> _Your assignment_
When you find the word "macroscopic" in a line of the entries, please copy the whole line.

────

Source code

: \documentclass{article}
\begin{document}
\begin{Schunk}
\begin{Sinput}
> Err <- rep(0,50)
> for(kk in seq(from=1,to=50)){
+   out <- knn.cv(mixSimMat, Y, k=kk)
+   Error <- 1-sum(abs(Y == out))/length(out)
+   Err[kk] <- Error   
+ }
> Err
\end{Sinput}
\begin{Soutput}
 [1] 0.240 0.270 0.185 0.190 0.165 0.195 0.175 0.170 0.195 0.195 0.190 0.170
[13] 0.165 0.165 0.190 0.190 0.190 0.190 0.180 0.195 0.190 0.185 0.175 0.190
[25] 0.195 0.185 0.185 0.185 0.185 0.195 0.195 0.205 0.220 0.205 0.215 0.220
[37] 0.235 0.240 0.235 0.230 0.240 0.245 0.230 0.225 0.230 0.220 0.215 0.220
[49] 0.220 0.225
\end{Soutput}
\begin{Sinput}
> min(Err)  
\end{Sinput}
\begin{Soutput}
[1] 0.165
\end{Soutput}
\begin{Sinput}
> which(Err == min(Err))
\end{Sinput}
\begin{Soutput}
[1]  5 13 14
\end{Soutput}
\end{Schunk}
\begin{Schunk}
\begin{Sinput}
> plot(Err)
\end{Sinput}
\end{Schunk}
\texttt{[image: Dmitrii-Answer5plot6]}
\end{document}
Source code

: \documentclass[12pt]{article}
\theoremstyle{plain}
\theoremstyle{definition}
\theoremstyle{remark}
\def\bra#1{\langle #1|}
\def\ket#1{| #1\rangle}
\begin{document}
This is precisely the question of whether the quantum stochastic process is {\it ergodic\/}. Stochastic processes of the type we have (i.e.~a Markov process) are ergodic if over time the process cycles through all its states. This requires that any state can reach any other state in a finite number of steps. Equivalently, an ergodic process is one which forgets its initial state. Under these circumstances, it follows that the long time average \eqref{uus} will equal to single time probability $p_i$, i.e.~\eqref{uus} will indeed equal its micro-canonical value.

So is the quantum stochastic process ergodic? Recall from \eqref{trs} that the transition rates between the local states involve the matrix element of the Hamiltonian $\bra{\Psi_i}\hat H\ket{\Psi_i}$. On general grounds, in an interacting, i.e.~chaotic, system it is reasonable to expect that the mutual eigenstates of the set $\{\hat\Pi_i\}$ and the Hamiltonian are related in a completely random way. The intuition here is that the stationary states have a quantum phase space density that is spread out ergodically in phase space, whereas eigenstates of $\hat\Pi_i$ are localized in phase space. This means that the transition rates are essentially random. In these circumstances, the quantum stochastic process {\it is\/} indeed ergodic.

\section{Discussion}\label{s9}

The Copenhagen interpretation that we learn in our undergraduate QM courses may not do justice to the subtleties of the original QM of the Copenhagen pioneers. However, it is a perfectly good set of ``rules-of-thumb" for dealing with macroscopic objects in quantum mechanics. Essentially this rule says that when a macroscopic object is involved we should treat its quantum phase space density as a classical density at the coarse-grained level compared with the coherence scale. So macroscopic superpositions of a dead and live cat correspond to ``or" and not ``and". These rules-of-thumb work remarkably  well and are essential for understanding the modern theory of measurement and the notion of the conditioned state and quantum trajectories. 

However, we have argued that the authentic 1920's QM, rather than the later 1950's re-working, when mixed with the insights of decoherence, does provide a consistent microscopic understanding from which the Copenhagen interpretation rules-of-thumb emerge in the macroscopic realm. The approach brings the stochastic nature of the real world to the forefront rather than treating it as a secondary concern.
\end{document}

────

> _Your response_
The Copenhagen interpretation that we learn in our undergraduate QM courses may not do justice to the subtleties of the original QM of the Copenhagen pioneers. However, it is a perfectly good set of ``rules-of-thumb" for dealing with macroscopic objects in quantum mechanics. Essentially this rule says that when a macroscopic object is involved we should treat its quantum phase space density as a classical density at the coarse-grained level compared with the coherence scale. So macroscopic superpositions of a dead and live cat correspond to ``or" and not ``and". These rules-of-thumb work remarkably  well and are essential for understanding the modern theory of measurement and the notion of the conditioned state and quantum trajectories. 
However, we have argued that the authentic 1920's QM, rather than the later 1950's re-working, when mixed with the insights of decoherence, does provide a consistent microscopic understanding from which the Copenhagen interpretation rules-of-thumb emerge in the macroscopic realm. The approach brings the stochastic nature of the real world to the forefront rather than treating it as a secondary concern.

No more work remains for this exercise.